Folha de S. Paulo


Temporada dura só 4 meses para pelo menos 20% dos profissionais do futebol no país

O ano acabou para o zagueiro Felipe Navarro, 23. E já faz tempo: seis meses.

Sua temporada teve 12 jogos no Campeonato Sul-Mato-Grossense e acabou com a eliminação do Corumbaense, em março.

O defensor não sofreu nenhuma grave lesão nem decidiu dar um tempo na carreira. Apenas não recebeu nenhuma boa oferta para jogar.

É essa a realidade de parte considerável dos profissionais de futebol no país-sede da Copa do Mundo de 2014.

Enquanto os atletas da elite se reúnem para reclamar que disputam partidas em excesso, os outros sofrem com a falta de um calendário que lhes dê emprego e estabilidade durante 12 meses.

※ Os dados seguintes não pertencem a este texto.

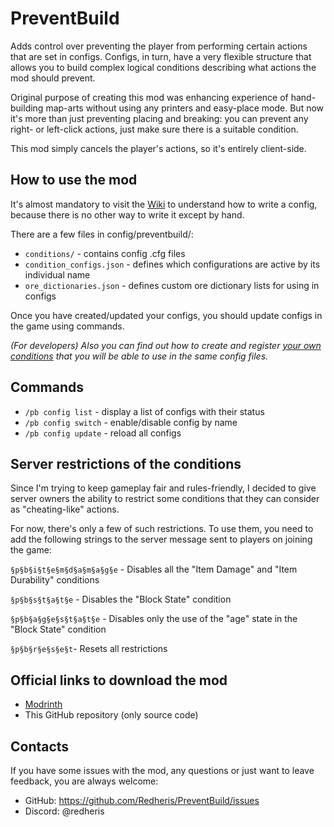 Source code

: # PreventBuild

Adds control over preventing the player from performing certain actions that are set in configs. Configs, in turn, have a very flexible structure that allows you to build complex logical conditions describing what actions the mod should prevent.

Original purpose of creating this mod was enhancing experience of hand-building map-arts without using any printers and easy-place mode. But now it's more than just preventing placing and breaking: you can prevent any right- or left-click actions, just make sure there is a suitable condition.

This mod simply cancels the player's actions, so it's entirely client-side.

## How to use the mod

It's almost mandatory to visit the [Wiki](https://github.com/Redheris/PreventBuild/wiki) to understand how to write a config, because there is no other way to write it except by hand.

There are a few files in config/preventbuild/:
- `conditions/` - contains config .cfg files
- `condition_configs.json` - defines which configurations are active by its individual name
- `ore_dictionaries.json` - defines custom ore dictionary lists for using in configs

Once you have created/updated your configs, you should update configs in the game using commands.

*(For developers) Also you can find out how to create and register [your own conditions](https://github.com/Redheris/PreventBuild/wiki/(For-deveolpers)-Condition-Registry) that you will be able to use in the same config files.*

## Commands
- `/pb config list` - display a list of configs with their status
- `/pb config switch` <name> - enable/disable config by name
- `/pb config update` - reload all configs

## Server restrictions of the conditions
Since I'm trying to keep gameplay fair and rules-friendly, I decided to give server owners the ability to restrict
some conditions that they can consider as "cheating-like" actions.

For now, there's only a few of such restrictions. To use them, you need to add the following strings to the server
message sent to players on joining the game:

`§p§b§i§t§e§m§d§a§m§a§g§e` - Disables all the "Item Damage" and "Item Durability" conditions

`§p§b§s§t§a§t§e` - Disables the "Block State" condition

`§p§b§a§g§e§s§t§a§t§e` - Disables only the use of the "age" state in the "Block State" condition

`§p§b§r§e§s§e§t`- Resets all restrictions

## Official links to download the mod
- [Modrinth](https://modrinth.com/project/VYOvHxMm)
- This GitHub repository (only source code)

## Contacts
If you have some issues with the mod, any questions or just want to leave feedback, you are always welcome:
- GitHub: https://github.com/Redheris/PreventBuild/issues
- Discord: @redheris
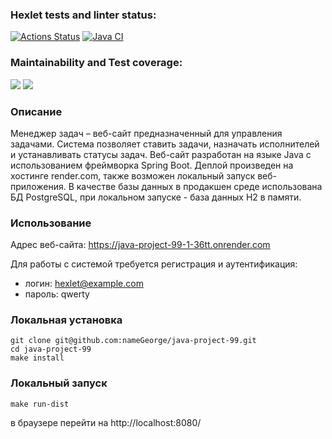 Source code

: ### Hexlet tests and linter status:
[![Actions Status](https://github.com/nameGeorge/java-project-99/actions/workflows/hexlet-check.yml/badge.svg)](https://github.com/nameGeorge/java-project-99/actions)
[![Java CI](https://github.com/nameGeorge/java-project-99/actions/workflows/my-check.yml/badge.svg)](https://github.com/nameGeorge/java-project-99/actions/workflows/my-check.yml)

### Maintainability and Test coverage:
<a href="https://codeclimate.com/github/nameGeorge/java-project-99/maintainability"><img src="https://api.codeclimate.com/v1/badges/b9cf179f38c80e7a7aab/maintainability" /></a>
<a href="https://codeclimate.com/github/nameGeorge/java-project-99/test_coverage"><img src="https://api.codeclimate.com/v1/badges/b9cf179f38c80e7a7aab/test_coverage" /></a>

### Описание
Менеджер задач – веб-сайт предназначенный для управления задачами. Система позволяет ставить задачи, назначать исполнителей и устанавливать статусы задач.
Веб-сайт разработан на языке Java с использованием фреймворка Spring Boot. Деплой произведен на хостинге render.com, также возможен локальный запуск веб-приложения.
В качестве базы данных в продакшен среде использована БД PostgreSQL, при локальном запуске - база данных H2 в памяти.

### Использование
Адрес веб-сайта: https://java-project-99-1-36tt.onrender.com



Для работы с системой требуется регистрация и аутентификация:

- логин: hexlet@example.com
- пароль: qwerty

### Локальная установка

    git clone git@github.com:nameGeorge/java-project-99.git
    cd java-project-99
    make install

### Локальный запуск

    make run-dist

в браузере перейти на http://localhost:8080/ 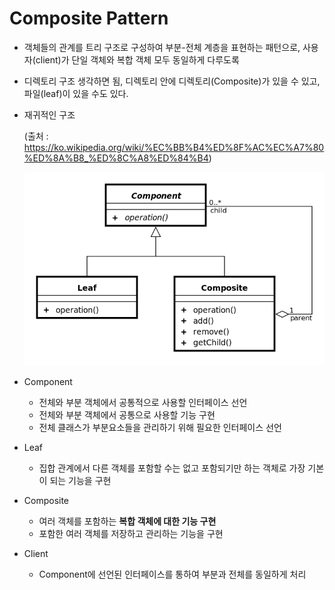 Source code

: # Composite Pattern

- 객체들의 관계를 트리 구조로 구성하여 부분-전체 계층을 표현하는 패턴으로, 사용자(client)가 단일 객체와 복합 객체 모두 동일하게 다루도록

* 디렉토리 구조 생각하면 됨, 디렉토리 안에 디렉토리(Composite)가 있을 수 있고, 파일(leaf)이 있을 수도 있다.

* 재귀적인 구조

  (출처 : https://ko.wikipedia.org/wiki/%EC%BB%B4%ED%8F%AC%EC%A7%80%ED%8A%B8_%ED%8C%A8%ED%84%B4)

  ![구조](class_diagram.png)

* Component
  - 전체와 부분 객체에서 공통적으로 사용할 인터페이스 선언
  - 전체와 부분 객체에서 공통으로 사용할 기능 구현
  - 전체 클래스가 부분요소들을 관리하기 위해 필요한 인터페이스 선언
* Leaf
  - 집합 관계에서 다른 객체를 포함할 수는 없고 포함되기만 하는 객체로 가장 기본이 되는 기능을 구현
* Composite
  - 여러 객체를 포함하는 **복합 객체에 대한 기능 구현**
  - 포함한 여러 객체를 저장하고 관리하는 기능을 구현
* Client
  - Component에 선언된 인터페이스를 통하여 부분과 전체를 동일하게 처리
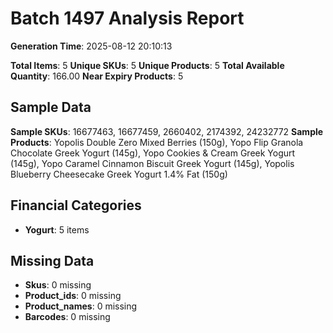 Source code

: # Batch 1497 Analysis Report

**Generation Time**: 2025-08-12 20:10:13

**Total Items**: 5
**Unique SKUs**: 5
**Unique Products**: 5
**Total Available Quantity**: 166.00
**Near Expiry Products**: 5

## Sample Data
**Sample SKUs**: 16677463, 16677459, 2660402, 2174392, 24232772
**Sample Products**: Yopolis Double Zero Mixed Berries (150g), Yopo Flip Granola Chocolate Greek Yogurt (145g), Yopo Cookies & Cream Greek Yogurt (145g), Yopo Caramel Cinnamon Biscuit Greek Yogurt (145g), Yopolis Blueberry Cheesecake Greek Yogurt 1.4% Fat (150g)

## Financial Categories
- **Yogurt**: 5 items

## Missing Data
- **Skus**: 0 missing
- **Product_ids**: 0 missing
- **Product_names**: 0 missing
- **Barcodes**: 0 missing
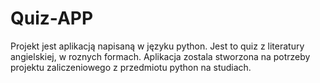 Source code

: # Quiz-APP
Projekt jest aplikacją napisaną w języku python. Jest to quiz z literatury angielskiej, w roznych formach. Aplikacja zostala stworzona na potrzeby projektu zaliczeniowego z przedmiotu python na studiach.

O Brasil conta hoje com 14.656 jogadores profissionais com contratos em vigor.

Segundo o departamento de registros da CBF, esse número era de 20% a 30% maior entre janeiro e maio, período dos Estaduais.

Considerando o percentual mais modesto (20%), cerca de 2.900 atletas estavam ligados a clubes no início do ano e hoje não possuem vínculo com nenhuma equipe.

São profissionais como Navarro. Conseguem trabalhar por, no máximo, quatro meses por ano e ficam à espera de um novo janeiro vivendo do cachê que recebem por disputar jogos amadores.

"O Brasil adotou uma forma elitista, que privilegia o Nacional e desvaloriza os Estaduais. Quem não está nas Séries A ou B não consegue jogar o ano inteiro", diz o vice-presidente da Federação Nacional dos Atletas Profissionais de Futebol, Alfredo Sampaio.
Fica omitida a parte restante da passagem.